II. UNE ÉCONOMIE ÉMERGENTE ENCORE EN CONVALESCENCE

A. UNE GESTION ORIGINALE DE LA CRISE

1. L'instauration d'un contrôle des changes et des capitaux

Après une année 1997 pendant laquelle la croissance économique était restée soutenue, la Malaisie a subi en 1998 les effets de la crise asiatique, qui a entraîné la chute des cours de bourse , la dépréciation de la monnaie nationale -le ringgit- et une contraction du PIB (- 7,5 %) , contrastant avec les très forts taux de croissance enregistrés pendant la précédente décennie (de l'ordre de 8 % par an en moyenne).
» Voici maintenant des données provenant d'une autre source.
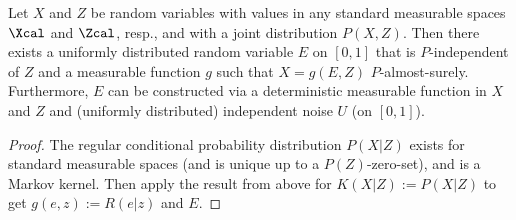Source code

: \begin{Cor}    
    Let $X$ and $Z$ be random variables with values in any standard measurable spaces $\Xcal$ and $\Zcal$, resp., and with a joint distribution $P(X,Z)$.
    Then there exists a uniformly distributed random variable $E$ on $[0,1]$ that is $P$-independent of $Z$ and a measurable function $g$ such that $X = g(E,Z)$ $P$-almost-surely.
    Furthermore, $E$ can be constructed via a deterministic measurable function in $X$ and $Z$ and (uniformly distributed) independent noise $U$ (on $[0,1]$).
    \begin{proof}
        The regular conditional probability distribution $P(X|Z)$ exists for standard measurable spaces (and is unique up to a $P(Z)$-zero-set), and is a Markov kernel. Then apply the result from above for $K(X|Z):=P(X|Z)$ to get $g(e,z):=R(e|z)$ and $E$.
    \end{proof}
\end{Cor}

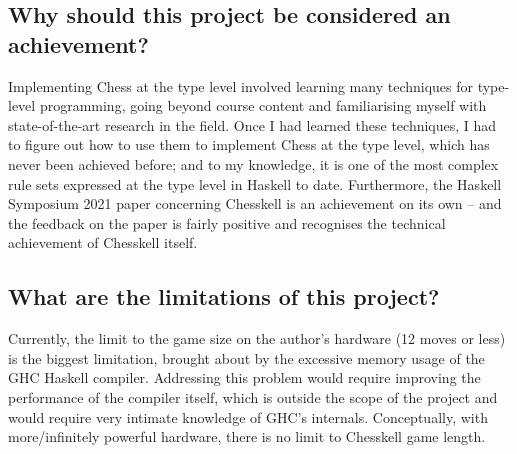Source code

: \subsection{Why should this project be considered an achievement?}

Implementing Chess at the type level involved learning many techniques for type-level programming, going beyond course content and familiarising myself with state-of-the-art research in the field. Once I had learned these techniques, I had to figure out how to use them to implement Chess at the type level, which has never been achieved before; and to my knowledge, it is one of the most complex rule sets expressed at the type level in Haskell to date. Furthermore, the Haskell Symposium 2021 paper concerning Chesskell is an achievement on its own -- and the feedback on the paper is fairly positive and recognises the technical achievement of Chesskell itself.

\subsection{What are the limitations of this project?}

Currently, the limit to the game size on the author's hardware (12 moves or less) is the biggest limitation, brought about by the excessive memory usage of the GHC Haskell compiler. Addressing this problem would require improving the performance of the compiler itself, which is outside the scope of the project and would require very intimate knowledge of GHC's internals. Conceptually, with more/infinitely powerful hardware, there is no limit to Chesskell game length.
Le " choc externe " qu'a constitué cette crise, via l'effondrement du commerce intra-asiatique, a d'autant plus affecté l'économie malaisienne que celle-ci est particulièrement ouverte et tournée vers l'Asie du Sud-Est.
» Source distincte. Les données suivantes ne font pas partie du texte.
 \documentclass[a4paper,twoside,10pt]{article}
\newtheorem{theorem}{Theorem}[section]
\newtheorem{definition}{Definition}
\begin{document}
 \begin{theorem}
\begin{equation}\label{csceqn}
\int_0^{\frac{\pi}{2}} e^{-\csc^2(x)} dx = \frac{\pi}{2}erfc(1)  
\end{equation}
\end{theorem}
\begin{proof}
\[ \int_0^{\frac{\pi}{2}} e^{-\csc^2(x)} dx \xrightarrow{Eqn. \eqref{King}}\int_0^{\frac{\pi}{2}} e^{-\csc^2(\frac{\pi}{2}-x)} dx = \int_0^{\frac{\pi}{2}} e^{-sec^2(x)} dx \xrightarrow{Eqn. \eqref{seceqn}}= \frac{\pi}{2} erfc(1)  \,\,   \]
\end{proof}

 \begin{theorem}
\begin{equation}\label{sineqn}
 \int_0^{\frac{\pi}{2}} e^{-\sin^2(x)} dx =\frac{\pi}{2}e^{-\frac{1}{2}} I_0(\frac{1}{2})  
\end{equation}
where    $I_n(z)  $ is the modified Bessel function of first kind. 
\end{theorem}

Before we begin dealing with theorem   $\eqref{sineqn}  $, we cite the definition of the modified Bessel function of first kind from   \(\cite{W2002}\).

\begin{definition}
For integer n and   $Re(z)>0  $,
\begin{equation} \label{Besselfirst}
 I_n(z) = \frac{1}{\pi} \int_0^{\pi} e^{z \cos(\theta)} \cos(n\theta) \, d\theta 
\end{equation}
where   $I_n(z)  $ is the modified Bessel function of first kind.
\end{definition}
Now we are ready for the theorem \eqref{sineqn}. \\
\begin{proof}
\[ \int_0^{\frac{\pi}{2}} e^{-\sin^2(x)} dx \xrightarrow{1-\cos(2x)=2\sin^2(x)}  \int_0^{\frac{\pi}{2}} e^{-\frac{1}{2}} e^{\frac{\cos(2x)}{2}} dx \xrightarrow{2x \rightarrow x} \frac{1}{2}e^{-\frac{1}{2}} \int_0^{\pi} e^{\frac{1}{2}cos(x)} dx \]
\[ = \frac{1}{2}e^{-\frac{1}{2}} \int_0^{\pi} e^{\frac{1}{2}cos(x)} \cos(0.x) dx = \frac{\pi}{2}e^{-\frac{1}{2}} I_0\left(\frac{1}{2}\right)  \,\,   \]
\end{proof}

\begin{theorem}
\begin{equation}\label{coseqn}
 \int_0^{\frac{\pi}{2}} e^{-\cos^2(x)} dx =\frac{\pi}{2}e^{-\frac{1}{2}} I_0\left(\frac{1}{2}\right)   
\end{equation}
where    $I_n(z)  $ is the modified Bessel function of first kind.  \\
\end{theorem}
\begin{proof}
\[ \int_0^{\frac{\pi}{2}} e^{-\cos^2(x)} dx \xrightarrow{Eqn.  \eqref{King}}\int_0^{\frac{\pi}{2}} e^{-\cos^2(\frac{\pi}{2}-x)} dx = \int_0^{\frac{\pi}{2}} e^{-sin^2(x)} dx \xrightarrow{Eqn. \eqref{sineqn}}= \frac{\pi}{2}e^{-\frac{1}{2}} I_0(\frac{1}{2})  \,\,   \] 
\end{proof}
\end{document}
Au début de la crise, la Malaisie a appliqué une politique macro-économique proche de celle suivie dans les pays voisins (hausse des taux d'intérêt notamment). Mais elle s'est toutefois singularisée, dès août 1997, en limitant certaines opérations bancaires transfrontalières , et surtout, en septembre 1998, en instaurant un contrôle des changes et des capitaux visant à empêcher les transactions en ringgits malaisiens sur les places financières extérieures et à limiter les possibilités de sortie de capitaux :  un délai d'un an a été imposé avant que les investisseurs étrangers ne puissent rapatrier leurs fonds. Ces mesures ont été assouplies en février 1999, puis, de nouveau en septembre 1999 (l'interdiction de rapatriement des investissements de portefeuilles étrangers a été remplacée par une taxe au taux unifié de 10 %), sans provoquer de véritable fuite des capitaux. L'analyse faite par le gouvernement malaisien était, en effet, que la crise avait été causée par une absence de contrôle des mouvements de capitaux de court terme.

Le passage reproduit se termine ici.